■ **AIM OF THE TASK**:
Within the records below, how many lines contain "updateRouteParams"? The answer is that number alone.

[Stored data entries]
.....
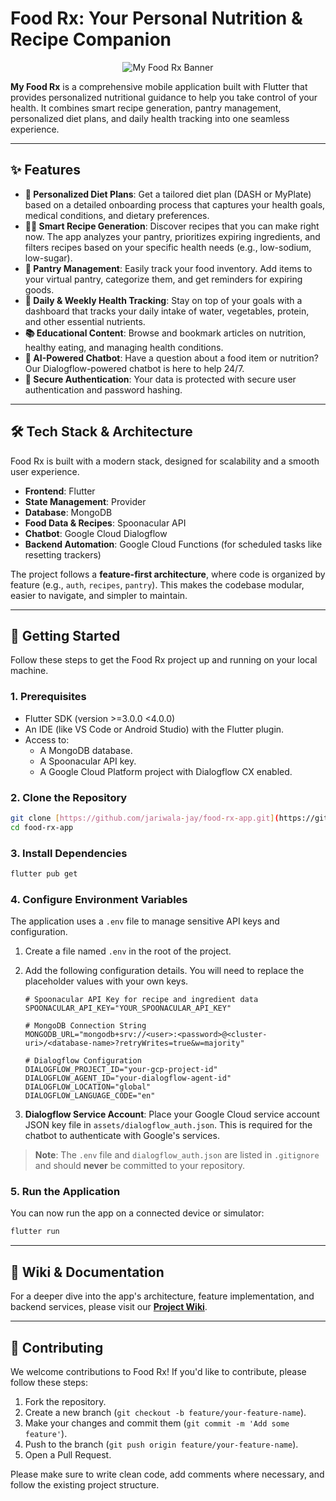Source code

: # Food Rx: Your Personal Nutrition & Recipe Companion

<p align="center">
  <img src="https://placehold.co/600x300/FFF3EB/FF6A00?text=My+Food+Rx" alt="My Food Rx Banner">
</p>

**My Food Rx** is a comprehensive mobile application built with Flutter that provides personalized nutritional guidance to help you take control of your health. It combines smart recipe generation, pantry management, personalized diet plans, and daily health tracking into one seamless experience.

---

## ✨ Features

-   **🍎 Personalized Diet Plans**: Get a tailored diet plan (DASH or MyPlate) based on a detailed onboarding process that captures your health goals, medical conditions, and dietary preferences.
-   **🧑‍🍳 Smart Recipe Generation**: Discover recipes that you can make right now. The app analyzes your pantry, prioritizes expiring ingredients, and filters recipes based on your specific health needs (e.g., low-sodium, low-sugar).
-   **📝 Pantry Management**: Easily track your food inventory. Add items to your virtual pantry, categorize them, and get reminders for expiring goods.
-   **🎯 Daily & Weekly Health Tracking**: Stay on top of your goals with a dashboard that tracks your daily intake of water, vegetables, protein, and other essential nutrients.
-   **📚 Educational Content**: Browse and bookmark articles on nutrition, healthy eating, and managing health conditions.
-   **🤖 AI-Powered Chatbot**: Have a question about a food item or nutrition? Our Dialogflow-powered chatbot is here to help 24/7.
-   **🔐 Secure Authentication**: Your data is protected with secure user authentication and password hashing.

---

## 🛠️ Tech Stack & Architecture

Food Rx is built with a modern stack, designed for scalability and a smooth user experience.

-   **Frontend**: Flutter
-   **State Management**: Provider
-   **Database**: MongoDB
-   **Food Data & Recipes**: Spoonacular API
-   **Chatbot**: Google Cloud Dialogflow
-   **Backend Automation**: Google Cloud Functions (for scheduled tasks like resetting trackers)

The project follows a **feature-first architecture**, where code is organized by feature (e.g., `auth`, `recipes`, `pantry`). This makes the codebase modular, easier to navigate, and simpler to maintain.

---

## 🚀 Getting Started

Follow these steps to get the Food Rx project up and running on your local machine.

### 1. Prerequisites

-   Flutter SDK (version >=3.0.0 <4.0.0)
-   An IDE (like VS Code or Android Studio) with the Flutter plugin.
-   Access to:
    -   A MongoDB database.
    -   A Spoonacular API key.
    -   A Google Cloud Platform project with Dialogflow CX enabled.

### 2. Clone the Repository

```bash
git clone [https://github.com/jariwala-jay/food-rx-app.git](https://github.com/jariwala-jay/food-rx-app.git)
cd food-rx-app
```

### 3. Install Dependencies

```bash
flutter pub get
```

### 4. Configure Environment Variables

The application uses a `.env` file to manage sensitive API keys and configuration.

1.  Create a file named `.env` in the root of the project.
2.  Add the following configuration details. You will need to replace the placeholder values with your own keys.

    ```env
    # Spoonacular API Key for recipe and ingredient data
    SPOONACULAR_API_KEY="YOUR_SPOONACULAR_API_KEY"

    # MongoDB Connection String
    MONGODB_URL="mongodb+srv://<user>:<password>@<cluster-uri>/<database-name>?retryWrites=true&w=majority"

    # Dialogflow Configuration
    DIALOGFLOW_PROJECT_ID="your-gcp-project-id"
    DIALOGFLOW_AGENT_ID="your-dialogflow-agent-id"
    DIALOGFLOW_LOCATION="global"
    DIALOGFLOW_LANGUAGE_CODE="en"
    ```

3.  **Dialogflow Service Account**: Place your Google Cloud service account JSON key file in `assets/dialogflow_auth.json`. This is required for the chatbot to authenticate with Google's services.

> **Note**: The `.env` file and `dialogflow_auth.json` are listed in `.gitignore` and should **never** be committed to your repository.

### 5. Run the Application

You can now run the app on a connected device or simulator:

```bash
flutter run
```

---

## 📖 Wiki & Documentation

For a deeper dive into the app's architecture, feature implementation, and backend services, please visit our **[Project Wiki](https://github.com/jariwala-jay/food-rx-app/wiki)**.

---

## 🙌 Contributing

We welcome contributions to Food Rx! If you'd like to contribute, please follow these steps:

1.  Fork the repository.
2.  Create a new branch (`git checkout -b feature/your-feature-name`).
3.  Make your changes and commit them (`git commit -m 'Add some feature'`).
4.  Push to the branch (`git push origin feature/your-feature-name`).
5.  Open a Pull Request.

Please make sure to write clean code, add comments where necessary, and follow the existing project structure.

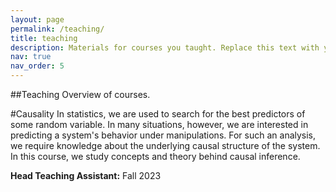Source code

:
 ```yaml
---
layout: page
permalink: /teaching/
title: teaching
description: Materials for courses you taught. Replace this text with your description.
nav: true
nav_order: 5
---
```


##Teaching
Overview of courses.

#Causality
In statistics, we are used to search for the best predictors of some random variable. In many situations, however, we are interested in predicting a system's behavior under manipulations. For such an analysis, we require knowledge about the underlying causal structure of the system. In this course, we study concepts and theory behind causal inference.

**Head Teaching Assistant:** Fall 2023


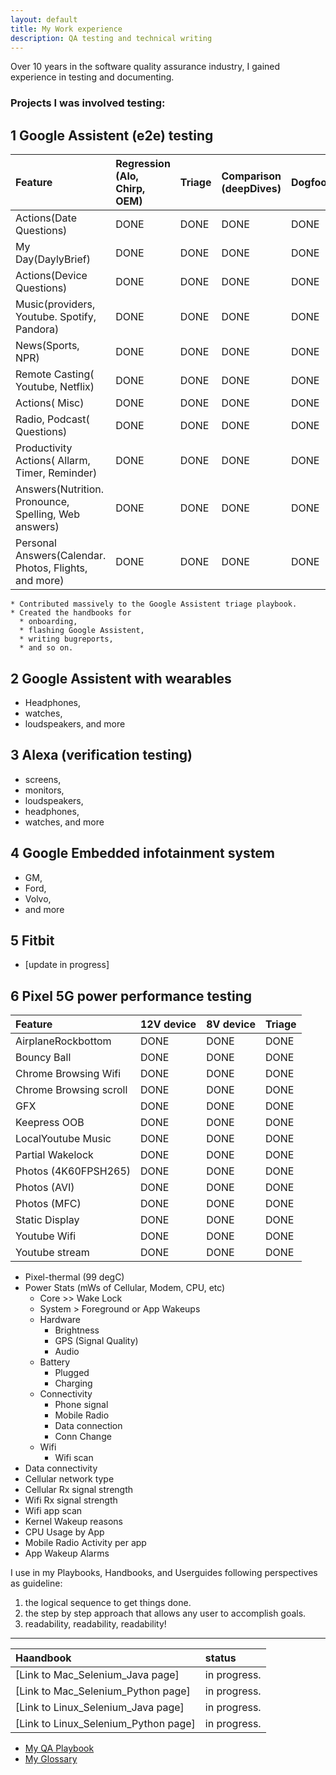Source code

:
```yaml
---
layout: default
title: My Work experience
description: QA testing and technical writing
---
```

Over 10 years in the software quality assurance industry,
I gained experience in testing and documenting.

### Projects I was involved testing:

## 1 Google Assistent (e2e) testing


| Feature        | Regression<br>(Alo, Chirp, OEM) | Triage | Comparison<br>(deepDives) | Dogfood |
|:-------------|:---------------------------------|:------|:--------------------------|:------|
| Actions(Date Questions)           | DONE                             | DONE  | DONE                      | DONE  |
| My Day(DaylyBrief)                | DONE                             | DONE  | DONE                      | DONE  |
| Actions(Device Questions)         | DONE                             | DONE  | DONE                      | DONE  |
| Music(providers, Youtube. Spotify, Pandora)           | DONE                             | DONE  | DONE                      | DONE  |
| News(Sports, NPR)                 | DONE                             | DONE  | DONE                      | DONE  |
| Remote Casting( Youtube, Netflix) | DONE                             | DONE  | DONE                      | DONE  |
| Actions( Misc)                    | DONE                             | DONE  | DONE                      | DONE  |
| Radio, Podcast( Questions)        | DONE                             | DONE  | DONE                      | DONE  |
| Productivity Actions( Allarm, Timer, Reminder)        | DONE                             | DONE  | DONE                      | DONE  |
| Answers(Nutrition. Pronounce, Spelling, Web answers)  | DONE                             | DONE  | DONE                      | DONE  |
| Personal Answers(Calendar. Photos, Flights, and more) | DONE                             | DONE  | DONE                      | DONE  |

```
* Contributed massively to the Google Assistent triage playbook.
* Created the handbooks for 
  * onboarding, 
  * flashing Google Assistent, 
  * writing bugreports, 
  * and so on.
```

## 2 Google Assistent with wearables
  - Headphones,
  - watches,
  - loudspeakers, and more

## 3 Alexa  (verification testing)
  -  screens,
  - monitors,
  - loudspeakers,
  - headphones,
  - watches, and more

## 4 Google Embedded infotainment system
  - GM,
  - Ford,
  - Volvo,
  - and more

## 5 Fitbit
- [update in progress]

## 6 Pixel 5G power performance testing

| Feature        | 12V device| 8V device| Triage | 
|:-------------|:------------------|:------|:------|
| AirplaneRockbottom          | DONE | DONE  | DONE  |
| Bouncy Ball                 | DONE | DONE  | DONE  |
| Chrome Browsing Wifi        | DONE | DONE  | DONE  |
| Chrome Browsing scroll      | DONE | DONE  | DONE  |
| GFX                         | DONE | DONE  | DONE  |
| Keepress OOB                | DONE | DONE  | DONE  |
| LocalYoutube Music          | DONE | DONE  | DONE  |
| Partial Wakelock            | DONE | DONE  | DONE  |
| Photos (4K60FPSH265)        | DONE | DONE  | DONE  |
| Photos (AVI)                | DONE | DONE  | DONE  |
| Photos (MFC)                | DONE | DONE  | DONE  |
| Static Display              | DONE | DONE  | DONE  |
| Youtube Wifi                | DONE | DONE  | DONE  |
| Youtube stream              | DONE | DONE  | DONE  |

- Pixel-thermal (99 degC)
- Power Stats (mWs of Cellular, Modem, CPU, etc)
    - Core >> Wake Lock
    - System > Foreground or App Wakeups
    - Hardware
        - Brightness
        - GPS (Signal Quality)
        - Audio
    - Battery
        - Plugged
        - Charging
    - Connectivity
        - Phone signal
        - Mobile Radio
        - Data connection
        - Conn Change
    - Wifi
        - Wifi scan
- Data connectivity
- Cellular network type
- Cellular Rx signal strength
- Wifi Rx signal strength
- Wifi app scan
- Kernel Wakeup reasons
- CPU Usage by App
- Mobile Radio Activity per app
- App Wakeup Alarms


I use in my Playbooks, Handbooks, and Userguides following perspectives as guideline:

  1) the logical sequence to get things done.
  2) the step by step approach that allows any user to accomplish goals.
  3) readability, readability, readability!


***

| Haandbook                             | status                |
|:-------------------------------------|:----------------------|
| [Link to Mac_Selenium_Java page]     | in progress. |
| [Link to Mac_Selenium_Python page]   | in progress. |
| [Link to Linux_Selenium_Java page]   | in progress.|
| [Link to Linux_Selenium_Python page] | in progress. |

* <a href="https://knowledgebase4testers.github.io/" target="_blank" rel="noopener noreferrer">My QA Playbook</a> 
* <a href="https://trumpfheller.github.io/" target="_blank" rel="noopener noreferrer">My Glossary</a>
.....
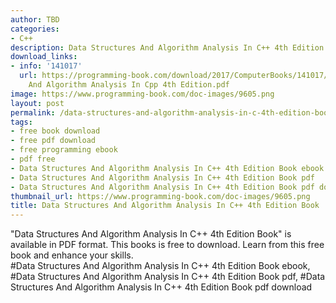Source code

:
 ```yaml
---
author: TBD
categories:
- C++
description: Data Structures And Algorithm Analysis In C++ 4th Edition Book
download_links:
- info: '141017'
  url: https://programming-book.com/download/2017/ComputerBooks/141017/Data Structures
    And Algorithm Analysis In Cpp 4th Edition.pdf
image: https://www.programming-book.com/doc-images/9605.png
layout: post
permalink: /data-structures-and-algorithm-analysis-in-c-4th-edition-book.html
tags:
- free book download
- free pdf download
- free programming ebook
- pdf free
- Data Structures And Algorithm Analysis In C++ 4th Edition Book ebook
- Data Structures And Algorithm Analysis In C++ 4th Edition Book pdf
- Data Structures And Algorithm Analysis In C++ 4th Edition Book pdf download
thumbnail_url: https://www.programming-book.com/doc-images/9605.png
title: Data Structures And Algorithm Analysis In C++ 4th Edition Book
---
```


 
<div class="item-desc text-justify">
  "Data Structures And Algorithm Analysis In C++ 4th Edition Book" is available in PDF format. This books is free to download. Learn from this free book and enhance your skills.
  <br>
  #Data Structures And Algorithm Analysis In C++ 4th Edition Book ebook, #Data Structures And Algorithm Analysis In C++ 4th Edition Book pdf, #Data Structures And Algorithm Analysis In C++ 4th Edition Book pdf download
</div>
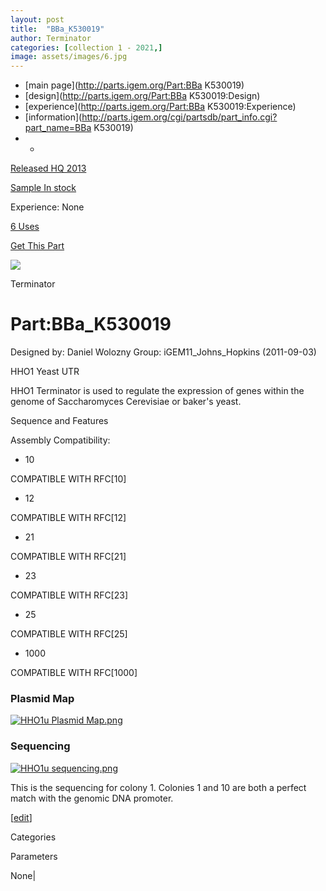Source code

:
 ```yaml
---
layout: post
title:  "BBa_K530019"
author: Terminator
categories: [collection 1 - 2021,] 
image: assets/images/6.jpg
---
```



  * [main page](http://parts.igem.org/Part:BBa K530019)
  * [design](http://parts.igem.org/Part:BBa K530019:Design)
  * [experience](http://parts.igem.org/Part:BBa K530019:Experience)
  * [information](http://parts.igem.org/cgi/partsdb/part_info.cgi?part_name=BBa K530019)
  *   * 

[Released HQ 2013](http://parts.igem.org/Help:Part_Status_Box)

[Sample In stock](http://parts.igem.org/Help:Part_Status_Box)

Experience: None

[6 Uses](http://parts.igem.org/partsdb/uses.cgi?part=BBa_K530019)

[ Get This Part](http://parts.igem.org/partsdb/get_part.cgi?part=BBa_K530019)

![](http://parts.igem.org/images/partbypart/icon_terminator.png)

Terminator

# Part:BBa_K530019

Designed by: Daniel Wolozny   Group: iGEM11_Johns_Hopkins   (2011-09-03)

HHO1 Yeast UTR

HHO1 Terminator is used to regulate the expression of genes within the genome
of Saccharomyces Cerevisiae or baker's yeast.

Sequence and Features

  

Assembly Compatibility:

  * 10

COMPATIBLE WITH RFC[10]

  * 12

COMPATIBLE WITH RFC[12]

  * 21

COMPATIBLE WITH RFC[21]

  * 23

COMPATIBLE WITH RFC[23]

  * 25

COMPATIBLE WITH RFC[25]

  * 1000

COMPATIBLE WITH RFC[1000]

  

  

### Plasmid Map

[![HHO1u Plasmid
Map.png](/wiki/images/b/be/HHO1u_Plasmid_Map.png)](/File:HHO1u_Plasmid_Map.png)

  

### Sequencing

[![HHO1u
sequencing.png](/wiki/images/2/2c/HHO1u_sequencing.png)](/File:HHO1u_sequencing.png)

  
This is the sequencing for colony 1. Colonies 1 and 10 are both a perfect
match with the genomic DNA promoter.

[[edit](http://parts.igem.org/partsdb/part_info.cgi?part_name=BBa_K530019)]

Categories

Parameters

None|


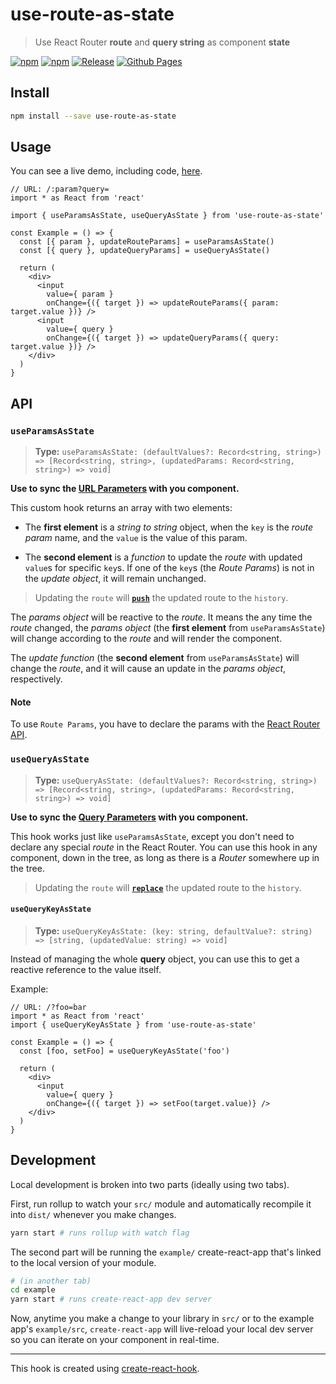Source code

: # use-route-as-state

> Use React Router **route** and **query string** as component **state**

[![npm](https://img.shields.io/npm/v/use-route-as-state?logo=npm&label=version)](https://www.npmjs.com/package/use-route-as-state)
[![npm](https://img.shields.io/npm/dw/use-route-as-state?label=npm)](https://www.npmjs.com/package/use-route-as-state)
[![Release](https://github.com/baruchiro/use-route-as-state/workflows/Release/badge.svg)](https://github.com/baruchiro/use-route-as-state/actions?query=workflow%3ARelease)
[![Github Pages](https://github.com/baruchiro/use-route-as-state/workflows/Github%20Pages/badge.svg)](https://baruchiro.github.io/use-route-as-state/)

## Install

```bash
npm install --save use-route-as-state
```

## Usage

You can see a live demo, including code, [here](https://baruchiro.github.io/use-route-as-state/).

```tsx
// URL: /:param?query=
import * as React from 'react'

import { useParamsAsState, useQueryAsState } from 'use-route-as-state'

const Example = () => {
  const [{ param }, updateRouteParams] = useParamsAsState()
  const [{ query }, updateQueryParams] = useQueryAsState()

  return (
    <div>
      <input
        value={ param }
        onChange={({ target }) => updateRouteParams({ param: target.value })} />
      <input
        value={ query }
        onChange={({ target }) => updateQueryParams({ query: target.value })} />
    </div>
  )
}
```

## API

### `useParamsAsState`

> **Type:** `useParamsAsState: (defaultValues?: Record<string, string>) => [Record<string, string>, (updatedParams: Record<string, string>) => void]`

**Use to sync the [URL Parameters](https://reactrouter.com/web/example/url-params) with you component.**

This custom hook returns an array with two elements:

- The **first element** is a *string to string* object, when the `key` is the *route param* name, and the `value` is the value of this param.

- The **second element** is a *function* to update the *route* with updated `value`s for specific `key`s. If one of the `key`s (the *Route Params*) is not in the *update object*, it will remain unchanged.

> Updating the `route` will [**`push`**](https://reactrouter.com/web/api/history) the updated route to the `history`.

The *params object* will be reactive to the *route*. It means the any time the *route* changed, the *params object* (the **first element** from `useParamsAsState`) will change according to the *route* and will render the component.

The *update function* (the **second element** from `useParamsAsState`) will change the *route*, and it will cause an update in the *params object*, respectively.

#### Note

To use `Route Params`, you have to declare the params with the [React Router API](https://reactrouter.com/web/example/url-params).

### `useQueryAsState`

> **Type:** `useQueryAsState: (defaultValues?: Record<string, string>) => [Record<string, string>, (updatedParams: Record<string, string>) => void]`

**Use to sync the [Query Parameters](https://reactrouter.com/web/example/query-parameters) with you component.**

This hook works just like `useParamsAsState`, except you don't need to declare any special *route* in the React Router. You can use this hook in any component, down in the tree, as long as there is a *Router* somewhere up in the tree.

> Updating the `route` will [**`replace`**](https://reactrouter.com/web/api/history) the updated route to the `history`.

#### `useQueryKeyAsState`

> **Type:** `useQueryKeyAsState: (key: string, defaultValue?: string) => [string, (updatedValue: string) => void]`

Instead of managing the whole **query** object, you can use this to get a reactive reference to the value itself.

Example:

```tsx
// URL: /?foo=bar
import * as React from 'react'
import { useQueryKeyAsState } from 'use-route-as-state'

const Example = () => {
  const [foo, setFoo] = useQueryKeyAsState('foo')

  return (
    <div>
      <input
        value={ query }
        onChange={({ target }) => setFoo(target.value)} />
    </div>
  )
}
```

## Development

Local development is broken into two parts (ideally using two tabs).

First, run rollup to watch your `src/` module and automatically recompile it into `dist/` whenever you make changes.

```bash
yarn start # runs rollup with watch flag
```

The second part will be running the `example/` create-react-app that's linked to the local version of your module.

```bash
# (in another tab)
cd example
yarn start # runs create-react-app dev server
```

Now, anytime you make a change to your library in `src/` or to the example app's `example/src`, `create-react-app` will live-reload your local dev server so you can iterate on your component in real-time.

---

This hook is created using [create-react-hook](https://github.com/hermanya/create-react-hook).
.....
■ **TASK ANSWER**:
2